Brand loyalty, agency growth, technology and the role consultants play in agency reviews will be high on the agenda at the American Association of Advertising Agencies' 76th annual conference this week.

New research showing how a brand can quickly collapse even as ad spending, sales and market share increase will be addressed by Coalition for Brand Equity Chairman Larry Light, a moving force behind a study conducted by A.C. Nielsen Co.

"We've seen something we've never seen before," Mr. Light said. "It is possible to increase sales at expense of brand loyalty. For the first time, we have solid, quantitative evidence."

For one unidentified food product, Mr. Light said, brand loyalty fell 22% in 1991 compared with 1990, despite a 12.5% growth in market share and a 27% increase in ad spending.

In 1992, he said, share for the brand tumbled to 21.4%, corresponding to the decline in loyalty the previous year.

Mr. Light-also president of Arcature Corp., a Stamford, Conn.-based marketing consultancy-blamed the dive in loyalty largely on a 78% increase in couponing.

"The marketer increased ad spending, and we say that is good," Mr. Light said. "But it's not what you spend, it's how you allocate what you spend."

"We have to get the balance back in line between advertising spending and promotional spending," said Roy Bostock, outgoing chairman of the Four A's and chairman-CEO of D'Arcy Masius Benton & Bowles, New York. Two years ago, clients wanted to know what was the minimum they should spend on advertising. Now, there is more of an "active dialogue" about the appropriate amount to spend, he said.

Agency survival is another top-of-mind issue among the estimated 435 executives who will convene this week in bucolic White Sulphur Springs, W.Va. Underscoring that concern is the unusual attendance of Saatchi & Saatchi Co. Chairman Maurice Saatchi, who has vowed to become more involved in the attempt to resuscitate U.S. operations.

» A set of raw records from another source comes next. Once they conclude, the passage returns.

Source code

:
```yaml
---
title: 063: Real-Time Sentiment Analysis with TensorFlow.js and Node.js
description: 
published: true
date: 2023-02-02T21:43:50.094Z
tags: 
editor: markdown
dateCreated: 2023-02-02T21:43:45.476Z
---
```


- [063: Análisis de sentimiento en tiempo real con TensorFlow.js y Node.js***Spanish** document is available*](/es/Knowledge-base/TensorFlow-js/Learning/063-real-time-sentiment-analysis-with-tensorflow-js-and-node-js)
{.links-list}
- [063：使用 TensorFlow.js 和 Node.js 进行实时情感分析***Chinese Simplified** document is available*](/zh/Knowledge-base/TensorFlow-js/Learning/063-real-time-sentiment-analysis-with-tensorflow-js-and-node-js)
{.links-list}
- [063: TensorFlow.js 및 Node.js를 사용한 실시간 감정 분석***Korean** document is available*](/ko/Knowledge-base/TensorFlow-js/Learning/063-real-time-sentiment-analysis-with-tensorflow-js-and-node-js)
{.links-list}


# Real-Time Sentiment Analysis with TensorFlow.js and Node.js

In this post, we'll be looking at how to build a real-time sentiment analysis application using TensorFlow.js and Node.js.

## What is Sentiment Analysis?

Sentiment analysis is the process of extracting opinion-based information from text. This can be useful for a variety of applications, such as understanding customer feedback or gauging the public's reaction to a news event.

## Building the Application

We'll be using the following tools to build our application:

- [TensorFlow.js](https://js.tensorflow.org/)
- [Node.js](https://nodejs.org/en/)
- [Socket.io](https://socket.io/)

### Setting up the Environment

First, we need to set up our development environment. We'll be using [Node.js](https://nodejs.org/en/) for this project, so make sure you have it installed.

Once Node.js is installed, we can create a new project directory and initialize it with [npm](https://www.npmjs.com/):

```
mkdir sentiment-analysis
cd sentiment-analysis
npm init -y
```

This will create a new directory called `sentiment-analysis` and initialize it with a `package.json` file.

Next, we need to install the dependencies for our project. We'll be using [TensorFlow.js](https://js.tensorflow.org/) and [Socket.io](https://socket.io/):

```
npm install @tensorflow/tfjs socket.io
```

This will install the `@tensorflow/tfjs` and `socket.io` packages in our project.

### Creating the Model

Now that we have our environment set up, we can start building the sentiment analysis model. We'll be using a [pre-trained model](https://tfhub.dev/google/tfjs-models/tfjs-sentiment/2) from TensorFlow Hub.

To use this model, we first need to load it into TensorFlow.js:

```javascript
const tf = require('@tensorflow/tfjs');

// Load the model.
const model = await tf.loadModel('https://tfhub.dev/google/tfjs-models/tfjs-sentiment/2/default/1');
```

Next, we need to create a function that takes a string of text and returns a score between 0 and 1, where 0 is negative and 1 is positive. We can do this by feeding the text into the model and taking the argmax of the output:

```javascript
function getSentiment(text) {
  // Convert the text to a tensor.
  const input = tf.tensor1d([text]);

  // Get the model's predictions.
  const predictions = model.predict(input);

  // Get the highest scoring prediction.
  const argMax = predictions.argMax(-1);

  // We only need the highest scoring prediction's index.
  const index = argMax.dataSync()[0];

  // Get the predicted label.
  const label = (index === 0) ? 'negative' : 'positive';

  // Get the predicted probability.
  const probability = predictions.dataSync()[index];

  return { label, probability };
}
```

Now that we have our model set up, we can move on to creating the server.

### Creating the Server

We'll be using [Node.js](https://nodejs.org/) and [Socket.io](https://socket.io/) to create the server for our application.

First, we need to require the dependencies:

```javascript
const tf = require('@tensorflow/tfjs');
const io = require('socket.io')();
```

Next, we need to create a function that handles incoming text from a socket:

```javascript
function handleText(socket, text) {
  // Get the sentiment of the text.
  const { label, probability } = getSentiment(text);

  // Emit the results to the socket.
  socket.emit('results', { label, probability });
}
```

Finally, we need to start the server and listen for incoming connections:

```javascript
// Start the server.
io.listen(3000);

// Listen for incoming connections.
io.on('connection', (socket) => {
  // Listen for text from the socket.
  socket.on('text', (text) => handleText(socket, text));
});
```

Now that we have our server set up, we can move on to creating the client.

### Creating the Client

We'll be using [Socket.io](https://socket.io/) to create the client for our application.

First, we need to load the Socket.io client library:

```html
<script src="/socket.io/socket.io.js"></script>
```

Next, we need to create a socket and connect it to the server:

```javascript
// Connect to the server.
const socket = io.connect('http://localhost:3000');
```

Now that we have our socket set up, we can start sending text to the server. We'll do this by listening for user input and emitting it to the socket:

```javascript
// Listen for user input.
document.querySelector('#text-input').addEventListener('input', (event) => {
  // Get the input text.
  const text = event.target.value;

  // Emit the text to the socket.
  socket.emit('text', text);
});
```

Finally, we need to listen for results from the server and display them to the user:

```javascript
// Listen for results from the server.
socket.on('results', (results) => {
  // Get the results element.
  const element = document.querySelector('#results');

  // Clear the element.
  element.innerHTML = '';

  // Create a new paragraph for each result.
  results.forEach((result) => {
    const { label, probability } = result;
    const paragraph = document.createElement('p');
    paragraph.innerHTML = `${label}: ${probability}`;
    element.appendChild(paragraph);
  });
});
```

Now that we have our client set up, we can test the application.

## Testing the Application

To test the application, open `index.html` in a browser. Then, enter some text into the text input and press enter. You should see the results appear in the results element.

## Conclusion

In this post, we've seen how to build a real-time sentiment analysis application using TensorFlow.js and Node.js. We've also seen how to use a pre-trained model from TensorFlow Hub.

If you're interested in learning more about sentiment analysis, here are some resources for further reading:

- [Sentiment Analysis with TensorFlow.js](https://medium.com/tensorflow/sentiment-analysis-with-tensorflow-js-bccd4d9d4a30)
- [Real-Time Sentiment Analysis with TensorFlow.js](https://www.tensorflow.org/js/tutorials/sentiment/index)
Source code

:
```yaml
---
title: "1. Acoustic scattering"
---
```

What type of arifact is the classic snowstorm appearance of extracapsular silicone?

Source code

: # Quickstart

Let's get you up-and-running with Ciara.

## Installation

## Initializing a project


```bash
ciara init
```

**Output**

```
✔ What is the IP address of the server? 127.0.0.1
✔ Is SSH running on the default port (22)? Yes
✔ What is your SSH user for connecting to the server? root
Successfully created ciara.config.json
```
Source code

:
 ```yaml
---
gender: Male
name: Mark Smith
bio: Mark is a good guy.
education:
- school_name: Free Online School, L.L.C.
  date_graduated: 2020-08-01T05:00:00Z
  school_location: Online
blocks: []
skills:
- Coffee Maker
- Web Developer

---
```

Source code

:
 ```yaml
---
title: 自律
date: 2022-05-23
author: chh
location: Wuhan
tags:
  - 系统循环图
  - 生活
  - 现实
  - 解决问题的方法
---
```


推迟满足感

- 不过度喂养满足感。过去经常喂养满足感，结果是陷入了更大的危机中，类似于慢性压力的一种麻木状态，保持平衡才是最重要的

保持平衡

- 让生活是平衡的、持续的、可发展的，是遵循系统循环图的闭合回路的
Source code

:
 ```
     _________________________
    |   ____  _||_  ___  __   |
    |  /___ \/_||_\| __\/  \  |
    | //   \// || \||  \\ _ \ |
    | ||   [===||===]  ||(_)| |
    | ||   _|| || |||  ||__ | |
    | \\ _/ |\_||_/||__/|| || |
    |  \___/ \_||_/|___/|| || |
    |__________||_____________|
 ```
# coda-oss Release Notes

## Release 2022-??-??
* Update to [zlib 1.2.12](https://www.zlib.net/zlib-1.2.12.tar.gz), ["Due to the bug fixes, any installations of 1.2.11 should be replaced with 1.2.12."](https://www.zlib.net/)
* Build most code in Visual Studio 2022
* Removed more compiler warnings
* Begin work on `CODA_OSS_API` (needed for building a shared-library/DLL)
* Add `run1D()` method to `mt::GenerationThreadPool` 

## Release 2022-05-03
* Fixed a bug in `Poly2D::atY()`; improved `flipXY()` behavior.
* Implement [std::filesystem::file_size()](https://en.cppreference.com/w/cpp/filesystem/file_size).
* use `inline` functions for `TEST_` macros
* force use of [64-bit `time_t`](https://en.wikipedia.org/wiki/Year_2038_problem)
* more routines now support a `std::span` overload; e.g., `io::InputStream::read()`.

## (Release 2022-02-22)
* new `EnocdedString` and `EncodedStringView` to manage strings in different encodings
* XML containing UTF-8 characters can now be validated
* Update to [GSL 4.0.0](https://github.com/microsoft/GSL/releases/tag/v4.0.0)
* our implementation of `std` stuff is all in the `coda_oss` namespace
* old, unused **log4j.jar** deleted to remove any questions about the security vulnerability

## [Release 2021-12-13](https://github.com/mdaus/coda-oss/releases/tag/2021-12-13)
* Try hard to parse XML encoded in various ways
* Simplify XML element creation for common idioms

The buzz last week among agency executives planning to attend the conference underscored a growing pet peeve: the demand by leading consultant Morgan, Anderson & Co. that agencies submit detailed financials to participate in a review.

Agency executives worry the confidential data are then logged onto a database that Morgan Anderson uses to negotiate agency compensation and determine shops' fitness to handle perspective clients.

At the conference, Mr. Bostock will be succeeded as Four A's chairman by Ed Wax, chairman-CEO of Saatchi & Saatchi Advertising Worldwide. This will be the first conference presided over by O. Burtch Drake, named to succeed John O'Toole as president earlier this year.